Ободренные сей речью,
Девятнадцать кастильянцев,
Все, качаяся на седлах,
В голос слабо закричали:
«Санкто Яго Компостелло!
Честь и слава дону Педру!
Честь и слава Льву Кастильи!»
А каплан его, Диего,
Так сказал себе сквозь зубы:
«Если б я был полководцем,
Я б обет дал есть лишь мясо,
Запивая сантуринским!»
– Ну, вот! Не то же ли я говорил? – вскричал дядя, чрезвычайно обрадовавшись. – Один только человек во всей армии благоразумный нашелся, да и тот какой-то каплан! Это кто ж такой, Сергей: капитан ихний, что ли?
– Монах, духовная особа, дядюшка.
– А, да, да! Каплан, капеллан? Знаю, помню! еще в романах Радклиф читал. Там ведь у них разные ордена, что ли?.. Бенедиктинцы, кажется… Есть бенедиктинцы-то?..
– Есть, дядюшка.
– Гм!.. Я так и думал. Ну, Илюша, что ж дальше? Прекрасно, превосходно!
И, услышав то, дон Педро
Произнес со громким смехом:
«Подарить ему барана;
Он изрядно подшутил!..»
– Нашел время хохотать! Вот дурак-то! Самому наконец смешно стало! Барана! Стало быть, были же бараны; чего ж он сам-то не ел? Ну, Илюша, дальше! Прекрасно, превосходно! Необыкновенно колко!
– Да уж кончено, папочка!
– А! кончено! В самом деле, чего ж больше оставалось и делать, – не правда ль, Сергей? Превосходно, Илюша! Чудо как хорошо! Поцелуй меня, голубчик! Ах ты, мой милый! Да кто именно его надоумил: ты, Саша?
– Нет, это Настенька. Намедни мы читали.
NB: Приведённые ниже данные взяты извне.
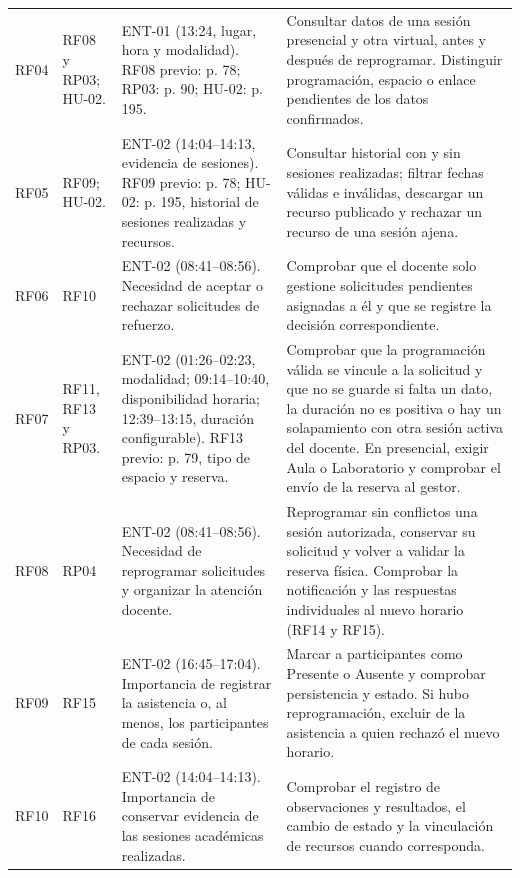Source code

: \begin{longtable}{@{}p{}p{}p{}p{}@{}}
RF04 &
RF08 y RP03; HU-02. &
ENT-01 (13:24, lugar, hora y modalidad).
RF08 previo: p. 78; RP03: p. 90;
HU-02: p. 195. &
Consultar datos de una sesión presencial y otra virtual,
antes y después de reprogramar. Distinguir programación,
espacio o enlace pendientes de los datos confirmados. \\

RF05 &
RF09; HU-02. &
ENT-02 (14:04--14:13, evidencia de sesiones).
RF09 previo: p. 78; HU-02: p. 195,
historial de sesiones realizadas y recursos. &
Consultar historial con y sin sesiones realizadas;
filtrar fechas válidas e inválidas, descargar un recurso
publicado y rechazar un recurso de una sesión ajena. \\

RF06 &
RF10 &
ENT-02 (08:41--08:56).
Necesidad de aceptar o rechazar solicitudes
de refuerzo. &
Comprobar que el docente solo gestione solicitudes
pendientes asignadas a él y que se registre
la decisión correspondiente. \\

RF07 &
RF11, RF13 y RP03. &
ENT-02 (01:26--02:23, modalidad;
09:14--10:40, disponibilidad horaria;
12:39--13:15, duración configurable).
RF13 previo: p. 79, tipo de espacio y reserva. &
Comprobar que la programación válida se vincule
a la solicitud y que no se guarde si falta un dato,
la duración no es positiva o hay un solapamiento
con otra sesión activa del docente. En presencial, exigir
Aula o Laboratorio y comprobar el envío de la reserva al gestor. \\

RF08 &
RP04 &
ENT-02 (08:41--08:56).
Necesidad de reprogramar solicitudes
y organizar la atención docente. &
Reprogramar sin conflictos una sesión autorizada,
conservar su solicitud y volver a validar la reserva física.
Comprobar la notificación y las respuestas individuales
al nuevo horario (RF14 y RF15). \\

RF09 &
RF15 &
ENT-02 (16:45--17:04).
Importancia de registrar la asistencia o, al menos,
los participantes de cada sesión. &
Marcar a participantes como Presente o Ausente y
comprobar persistencia y estado. Si hubo reprogramación,
excluir de la asistencia a quien rechazó el nuevo horario. \\

RF10 &
RF16 &
ENT-02 (14:04--14:13).
Importancia de conservar evidencia
de las sesiones académicas realizadas. &
Comprobar el registro de observaciones y resultados,
el cambio de estado y la vinculación
de recursos cuando corresponda. \\


\end{longtable}
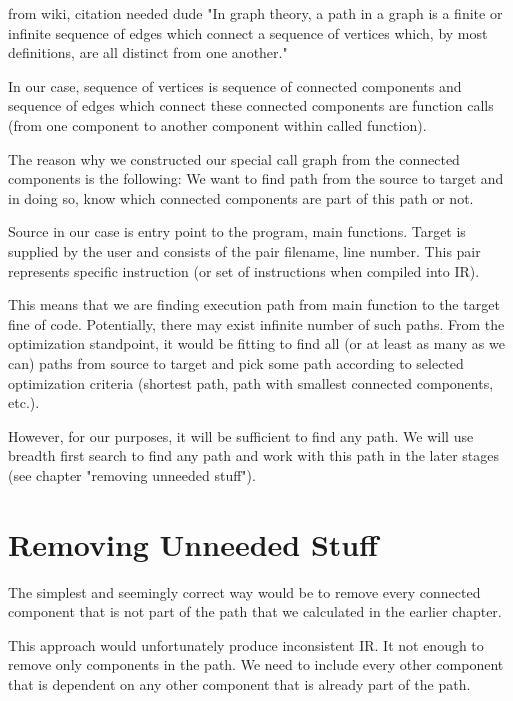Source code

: \documentclass[12pt, twoside]{fithesis2}
\renewcommand{\_}{\leavevmode \kern0.07em\vbox{\hrule width0.4em}}
\begin{document}

from wiki, citation needed dude "In graph theory, a path in a graph is a finite
or infinite sequence of edges which connect a sequence of vertices which, by
most definitions, are all distinct from one another."

In our case, sequence of vertices is sequence of connected components and
sequence of edges which connect these connected components are function calls
(from one component to another component within called function).

The reason why we constructed our special call graph from the connected
components is the following: We want to find path from the source to target and
in doing so, know which connected components are part of this path or not.

Source in our case is entry point to the program, main functions. Target is
supplied by the user and consists of the pair filename, line number. This pair
represents specific instruction (or set of instructions when compiled into IR).

This means that we are finding execution path from main function to the target
fine of code. Potentially, there may exist infinite number of such paths. From
the optimization standpoint, it would be fitting to find all (or at least as
many as we can) paths from source to target and pick some path according to
selected optimization criteria (shortest path, path with smallest connected
components, etc.).

However, for our purposes, it will be sufficient to find any path. We will use
breadth first search to find any path and work with this path in the later
stages (see chapter "removing unneeded stuff").


\section{Removing Unneeded Stuff}
\label{sec:design-removing}


The simplest and seemingly correct way would be to remove every connected
component that is not part of the path that we calculated in the earlier
chapter.

This approach would unfortunately produce inconsistent IR. It not enough to
remove only components in the path. We need to include every other component
that is dependent on any other component that is already part of the path.
\end{document}
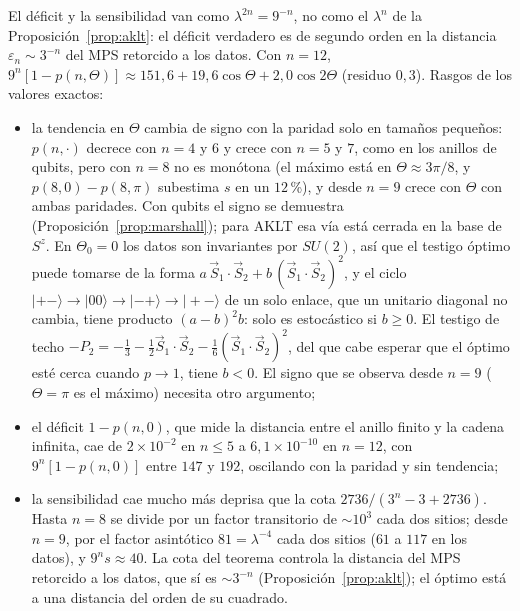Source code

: \documentclass[11pt,a4paper]{article}
\theoremstyle{remark}
\newcommand{\ket}[1]{|#1\rangle}
\begin{document}
El déficit y la sensibilidad van como $\lambda^{2n}=9^{-n}$, no como el $\lambda^n$ de la
Proposición~\ref{prop:aklt}: el déficit verdadero es de segundo orden en la distancia
$\varepsilon_n\sim3^{-n}$ del MPS retorcido a los datos. Con $n=12$,
$9^n[1-p(n,\Theta)]\approx151{,}6+19{,}6\cos\Theta+2{,}0\cos2\Theta$ (residuo $0{,}3$). Rasgos de
los valores exactos:
\begin{itemize}
\item la tendencia en $\Theta$ cambia de signo con la paridad solo en tamaños pequeños:
  $p(n,\cdot)$ decrece con $n=4$ y $6$ y crece con $n=5$ y $7$, como en los anillos de qubits,
  pero con $n=8$ no es monótona (el máximo está en $\Theta\approx3\pi/8$, y $p(8,0)-p(8,\pi)$
  subestima $s$ en un $12$\,\%), y desde $n=9$ crece con $\Theta$ con ambas paridades. Con qubits
  el signo se demuestra (Proposición~\ref{prop:marshall}); para AKLT esa vía está cerrada en la
  base de $S^z$. En $\Theta_0=0$ los datos son invariantes por $SU(2)$, así que el testigo óptimo
  puede tomarse de la forma $a\,\vec S_1\cdot\vec S_2+b\,(\vec S_1\cdot\vec S_2)^2$, y el ciclo
  $\ket{{+}{-}}\to\ket{00}\to\ket{{-}{+}}\to\ket{{+}{-}}$ de un solo enlace, que un unitario
  diagonal no cambia, tiene producto $(a-b)^2b$: solo es estocástico si $b\ge0$. El testigo de
  techo $-P_2=-\tfrac13-\tfrac12\vec S_1\cdot\vec S_2-\tfrac16(\vec S_1\cdot\vec S_2)^2$, del que
  cabe esperar que el óptimo esté cerca cuando $p\to1$, tiene $b<0$. El signo que se observa
  desde $n=9$ ($\Theta=\pi$ es el máximo) necesita otro argumento;
\item el déficit $1-p(n,0)$, que mide la distancia entre el anillo finito y la cadena infinita, cae
  de $2\times10^{-2}$ en $n\le5$ a $6{,}1\times10^{-10}$ en $n=12$, con $9^n[1-p(n,0)]$ entre $147$ y $192$, oscilando con la
  paridad y sin tendencia;
\item la sensibilidad cae mucho más deprisa que la cota $2736/(3^n-3+2736)$. Hasta $n=8$ se divide por
  un factor transitorio de $\sim10^{3}$ cada dos sitios; desde $n=9$, por el factor asintótico
  $81=\lambda^{-4}$ cada dos sitios ($61$ a $117$ en los datos), y $9^ns\approx40$. La cota del
  teorema controla la distancia del MPS retorcido a los datos, que sí es $\sim3^{-n}$
  (Proposición~\ref{prop:aklt}); el óptimo está a una distancia del orden de su cuadrado.
\end{itemize}
\end{document}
Она прочла, да и говорит: «Какие смешные стихи! Вот будет Илюша именинник, заставим его выучить да рассказать. То-то смеху будет!»
– Так это Настенька! Ну, благодарю, благодарю, – пробормотал дядя, вдруг весь покраснев, как ребенок. – Поцелуй меня еще раз, Илюша! Поцелуй меня и ты, шалунья, – сказал он, обнимая Сашеньку и с чувством смотря ей в глаза.
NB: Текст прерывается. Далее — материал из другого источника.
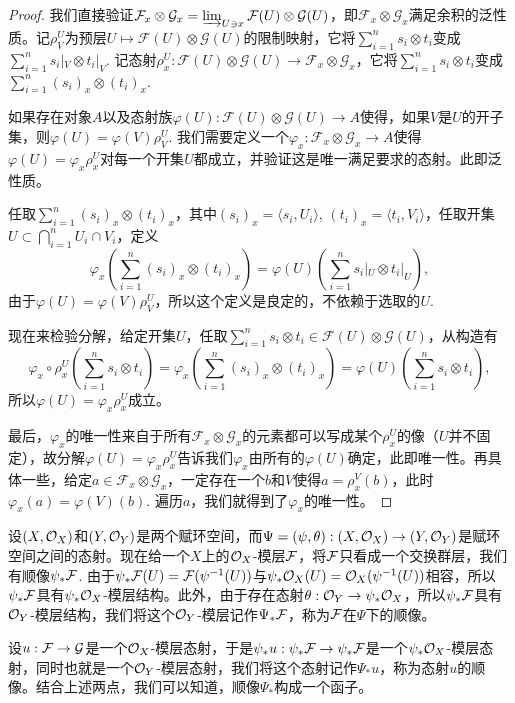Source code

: \begin{proof}
我们直接验证$\mathcal{F}_x\otimes\mathcal{G}_x=\varinjlim_{U\ni x} \mathcal{F}(U)\otimes\mathcal{G}(U)$，即$\mathcal{F}_x\otimes\mathcal{G}_x$满足余积的泛性质。记$\rho^U_V$为预层$U\mapsto \mathcal{F}(U)\otimes \mathcal{G}(U)$的限制映射，它将$\sum_{i=1}^n s_i\otimes t_i$变成$\sum_{i=1}^n s_i|_V\otimes t_i|_V$. 记态射$\rho^U_x:\mathcal{F}(U)\otimes \mathcal{G}(U)\to \mathcal{F}_x\otimes\mathcal{G}_x$，它将$\sum_{i=1}^n s_i\otimes t_i$变成$\sum_{i=1}^n (s_i)_x\otimes (t_i)_x$.

如果存在对象$A$以及态射族$\varphi(U):\mathcal{F}(U)\otimes \mathcal{G}(U)\to A$使得，如果$V$是$U$的开子集，则$\varphi(U)=\varphi(V)\rho^U_V$. 我们需要定义一个$\varphi_x:\mathcal{F}_x\otimes\mathcal{G}_x\to A$使得$\varphi(U)=\varphi_x \rho^U_x$对每一个开集$U$都成立，并验证这是唯一满足要求的态射。此即泛性质。

任取$\sum_{i=1}^n (s_i)_x\otimes (t_i)_x$，其中$(s_i)_x=\langle s_i,U_i\rangle$, $(t_i)_x=\langle t_i,V_i\rangle$，任取开集$U\subset \bigcap_{i=1}^n U_i\cap V_i$，定义
\[
	\varphi_x\left(\sum_{i=1}^n (s_i)_x\otimes (t_i)_x\right)=\varphi(U)\left(\sum_{i=1}^n s_i|_U\otimes t_i|_U\right),
\]
由于$\varphi(U)=\varphi(V)\rho^U_V$，所以这个定义是良定的，不依赖于选取的$U$.

现在来检验分解，给定开集$U$，任取$\sum_{i=1}^n s_i\otimes t_i\in \mathcal{F}(U)\otimes \mathcal{G}(U)$，从构造有
\[
	\varphi_x\circ \rho^U_x\left(\sum_{i=1}^n s_i\otimes t_i\right)=\varphi_x\left(\sum_{i=1}^n (s_i)_x\otimes (t_i)_x\right)=\varphi(U)\left(\sum_{i=1}^n s_i\otimes t_i\right),
\]
所以$\varphi(U)=\varphi_x \rho^U_x$成立。

最后，$\varphi_x$的唯一性来自于所有$\mathcal{F}_x\otimes\mathcal{G}_x$的元素都可以写成某个$\rho_x^U$的像（$U$并不固定），故分解$\varphi(U)=\varphi_x \rho^U_x$告诉我们$\varphi_x$由所有的$\varphi(U)$确定，此即唯一性。再具体一些，给定$a\in \mathcal{F}_x\otimes\mathcal{G}_x$，一定存在一个$b$和$V$使得$a=\rho^V_x(b)$，此时$\varphi_x(a)=\varphi(V)(b)$. 遍历$a$，我们就得到了$\varphi_x$的唯一性。
\end{proof}

\begin{para}[顺像]
设$(X,\mathcal{O}_X)$和$(Y,\mathcal{O}_Y)$是两个赋环空间，而$\Psi=(\psi,\theta):(X,\mathcal{O}_X)\to (Y,\mathcal{O}_Y)$是赋环空间之间的态射。现在给一个$X$上的$\mathcal{O}_X$-模层$\mathcal{F}$，将$\mathcal{F}$只看成一个交换群层，我们有顺像$\psi_*\mathcal{F}$. 由于$\psi_*\mathcal{F}(U)=\mathcal{F}(\psi^{-1}(U))$与$\psi_*\mathcal{O}_X(U)=\mathcal{O}_X(\psi^{-1}(U))$相容，所以$\psi_*\mathcal{F}$具有$\psi_*\mathcal{O}_X$-模层结构。此外，由于存在态射$\theta:\mathcal{O}_Y\to \psi_*\mathcal{O}_X$，所以$\psi_*\mathcal{F}$具有$\mathcal{O}_Y$-模层结构，我们将这个$\mathcal{O}_Y$-模层记作$\Psi_*\mathcal{F}$，称为$\mathcal{F}$在$\Psi$下的顺像。

设$u:\mathcal{F}\to\mathcal{G}$是一个$\mathcal{O}_X$-模层态射，于是$\psi_*u:\psi_*\mathcal{F}\to\psi_*\mathcal{F}$是一个$\psi_*\mathcal{O}_X$-模层态射，同时也就是一个$\mathcal{O}_Y$-模层态射，我们将这个态射记作$\Psi_*u$，称为态射$u$的顺像。结合上述两点，我们可以知道，顺像$\Psi_*$构成一个函子。
\end{para}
– Вот подожди, Сашурка, и ты будешь именинница, – прибавил он, как будто не зная, что и сказать больше от удовольствия.
Я обратился к Настеньке и спросил ее: чьи стихи?
– Да, да! чьи стихи? – всполошился дядя. – Должно быть, умный поэт написал, – не правда ль, Фома?
– Гм!.. – промычал Фома под нос. Во все время чтения стихов едкая, насмешливая улыбка не покидала губ его.
– Я, право, забыла, – отвечала Настенька, робко взглядывая на Фому Фомича.
– Это господин Кузьма Прутков написал, папочка, в «Современнике» напечатано, – выскочила Сашенька.
– Кузьма Прутков! не знаю, – проговорил дядя. – Вот Пушкина так знаю!.. Впрочем, видно, что поэт с достоинствами, – не правда ль, Сергей? И, сверх того, благороднейших свойств человек – это ясно, как два пальца! Даже, может быть, из офицеров… Хвалю! А превосходный журнал «Современник»! Непременно надо подписываться, коли все такие поэты участвуют… Люблю поэтов! славные ребята! все в стихах изображают. Помнишь, Сергей, я видел у тебя, в Петербурге, одного литератора. Еще какой-то у него нос особенный… право!.. Что ты сказал, Фома?
Фома Фомич, которого разбирало все более и более, громко захихикал.
– Нет, я так… ничего-с… – проговорил он, как бы трудом удерживаясь от смеха. – Продолжайте, Егор Ильич, продолжайте! Я после мое слово скажу… Вот и Степан Алексеич с удовольствием слушает про знакомства ваши с петербургскими литераторами…
Степан Алексеевич, все время сидевший поодаль в задумчивости, вдруг поднял голову, покраснел и ожесточенно повернулся в кресле.
– Ты, Фома, меня не задирай, в покое оставь! – сказал он, гневно смотря на Фому своими маленькими, налитыми кровью глазами. – Мне что твоя литература? Дай только бог мне здоровья, – пробормотал он себе под нос, – а там хоть бы всех… и с сочинителями-то… волтерьянцы, только и есть!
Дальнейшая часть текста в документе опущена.